题意:在一维坐标轴上,给定n个点的坐标以及他们的最大移动速度,问他们能聚到某一点处的最短时间。
分析:
1、二分枚举最短时间即可。
2、通过检查当前时间下,各点的最大移动范围之间是否有交集,不断缩小搜索范围。
3、相当于二分枚举找右临界线,符合要求的点都在右边。
4、通过给二分一个查找次数的上界,eg:k=200,而不是dcmp(l, r)<=0,后者会tle。
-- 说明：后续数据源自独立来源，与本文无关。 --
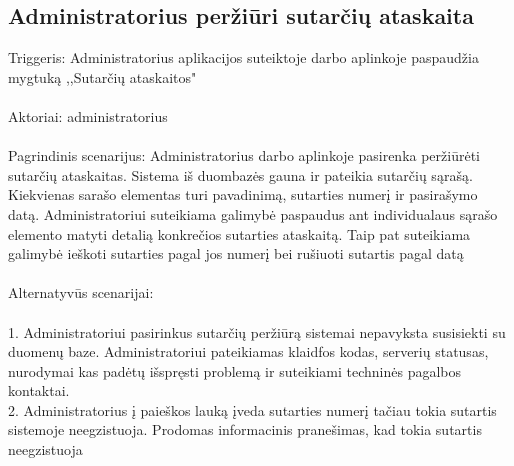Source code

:\documentclass[oneside]{VUMIFPSkursinis}
\begin{document}
\subsection{Administratorius peržiūri sutarčių ataskaita}
	Triggeris: Administratorius aplikacijos suteiktoje darbo aplinkoje paspaudžia mygtuką ,,Sutarčių ataskaitos"\\ \\
	Aktoriai: administratorius \\ \\
	Pagrindinis scenarijus: Administratorius darbo aplinkoje pasirenka peržiūrėti sutarčių ataskaitas. Sistema iš duombazės gauna ir pateikia sutarčių sąrašą. Kiekvienas sarašo elementas turi pavadinimą, sutarties numerį ir pasirašymo datą. Administratoriui suteikiama galimybė paspaudus ant individualaus sąrašo elemento matyti detalią konkrečios sutarties ataskaitą. Taip pat suteikiama galimybė ieškoti sutarties pagal jos numerį bei rušiuoti sutartis pagal datą \\ \\
	Alternatyvūs scenarijai: \\ \\
1. Administratoriui pasirinkus sutarčių peržiūrą sistemai nepavyksta susisiekti su duomenų baze. Administratoriui pateikiamas klaidfos kodas, serverių statusas, nurodymai kas padėtų išspręsti problemą ir suteikiami techninės pagalbos kontaktai. \\ 
2. Administratorius į paieškos lauką įveda sutarties numerį tačiau tokia sutartis sistemoje neegzistuoja. Prodomas informacinis pranešimas, kad tokia sutartis neegzistuoja \\ \\
\end{document}
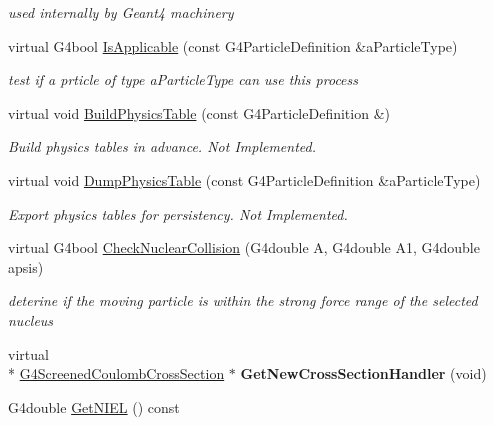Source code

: \begin{DoxyCompactItemize}
\begin{DoxyCompactList}\small\item\em used internally by Geant4 machinery \end{DoxyCompactList}\item 
virtual G4bool \hyperlink{classG4ScreenedNuclearRecoil_a3f764c88f7a12951ff16b184081f7fd9}{Is\-Applicable} (const G4\-Particle\-Definition \&a\-Particle\-Type)
\begin{DoxyCompactList}\small\item\em test if a prticle of type {\itshape a\-Particle\-Type} can use this process \end{DoxyCompactList}\item 
virtual void \hyperlink{classG4ScreenedNuclearRecoil_a8862a7af081d952a63839157d7c653d2}{Build\-Physics\-Table} (const G4\-Particle\-Definition \&)
\begin{DoxyCompactList}\small\item\em Build physics tables in advance. Not Implemented. \end{DoxyCompactList}\item 
virtual void \hyperlink{classG4ScreenedNuclearRecoil_a29563bde39caea67caadd4e60d9f736d}{Dump\-Physics\-Table} (const G4\-Particle\-Definition \&a\-Particle\-Type)
\begin{DoxyCompactList}\small\item\em Export physics tables for persistency. Not Implemented. \end{DoxyCompactList}\item 
virtual G4bool \hyperlink{classG4ScreenedNuclearRecoil_aa22d29f8744e5c8f55935f6d1bd88478}{Check\-Nuclear\-Collision} (G4double A, G4double A1, G4double apsis)
\begin{DoxyCompactList}\small\item\em deterine if the moving particle is within the strong force range of the selected nucleus \end{DoxyCompactList}\item 
\hypertarget{classG4ScreenedNuclearRecoil_a97e43210067375ffcdc61742b57e4d47}{virtual \\*
\hyperlink{classG4ScreenedCoulombCrossSection}{G4\-Screened\-Coulomb\-Cross\-Section} $\ast$ {\bfseries Get\-New\-Cross\-Section\-Handler} (void)}\label{classG4ScreenedNuclearRecoil_a97e43210067375ffcdc61742b57e4d47}

\item 
\hypertarget{classG4ScreenedNuclearRecoil_ae05a88f90d98f618a236e7a5c9b3a460}{G4double \hyperlink{classG4ScreenedNuclearRecoil_ae05a88f90d98f618a236e7a5c9b3a460}{Get\-N\-I\-E\-L} () const }\label{classG4ScreenedNuclearRecoil_ae05a88f90d98f618a236e7a5c9b3a460}


\end{DoxyCompactItemize}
5、检查是否有交集,就是以第一个点的最大移动区间为标准,不断与其他区间取交集并更新再继续比较。
#include<cstdio>
#include<cstring>
#include<cstdlib>
#include<cctype>
#include<cmath>
#include<iostream>
#include<sstream>
#include<iterator>
#include<algorithm>
#include<string>
#include<vector>
#include<set>
#include<map>
#include<stack>
#include<deque>
#include<queue>
#include<list>
#define lowbit(x) (x & (-x))
const double eps = 1e-8;
inline int dcmp(double a, double b){
if(fabs(a - b) < eps) return 0;
return a > b ? 1 : -1;
}
typedef long long LL;
typedef unsigned long long ULL;
const int INT_INF = 0x3f3f3f3f;
const int INT_M_INF = 0x7f7f7f7f;
const LL LL_INF = 0x3f3f3f3f3f3f3f3f;
const LL LL_M_INF = 0x7f7f7f7f7f7f7f7f;
const int dr[] = {0, 0, -1, 1, -1, -1, 1, 1};
const int dc[] = {-1, 1, 0, 0, -1, 1, -1, 1};
const int MOD = 1e9 + 7;
const double pi = acos(-1.0);
const int MAXN = 60000 + 10;
const int MAXT = 10000 + 10;
using namespace std;
int a[MAXN], v[MAXN];
int n;
bool judge(double t){
double tmpl = (double)a[0] - (double)v[0] * t;
double tmpr = (double)a[0] + (double)v[0] * t;
for(int i = 1; i < n; ++i){
double l = (double)a[i] - (double)v[i] * t;
double r = (double)a[i] + (double)v[i] * t;
if(dcmp(tmpl, r) > 0 || dcmp(tmpr, l) < 0) return false;
if(dcmp(l, tmpl) > 0) tmpl = l;
if(dcmp(r, tmpr) < 0) tmpr = r;
}
return true;
}
double solve(){
double l = 0, r = (double)1e9;
int k = 200;
while(k--){
double mid = (l + r) / 2;
if(judge(mid)) r = mid;
else l = mid + eps;
}
return r;
}
int main(){;
scanf("%d", &n);
for(int i = 0; i < n; ++i){
scanf("%d", &a[i]);
}
for(int i = 0; i < n; ++i){
scanf("%d", &v[i]);
}
printf("%.12lf
", solve());
return 0;
}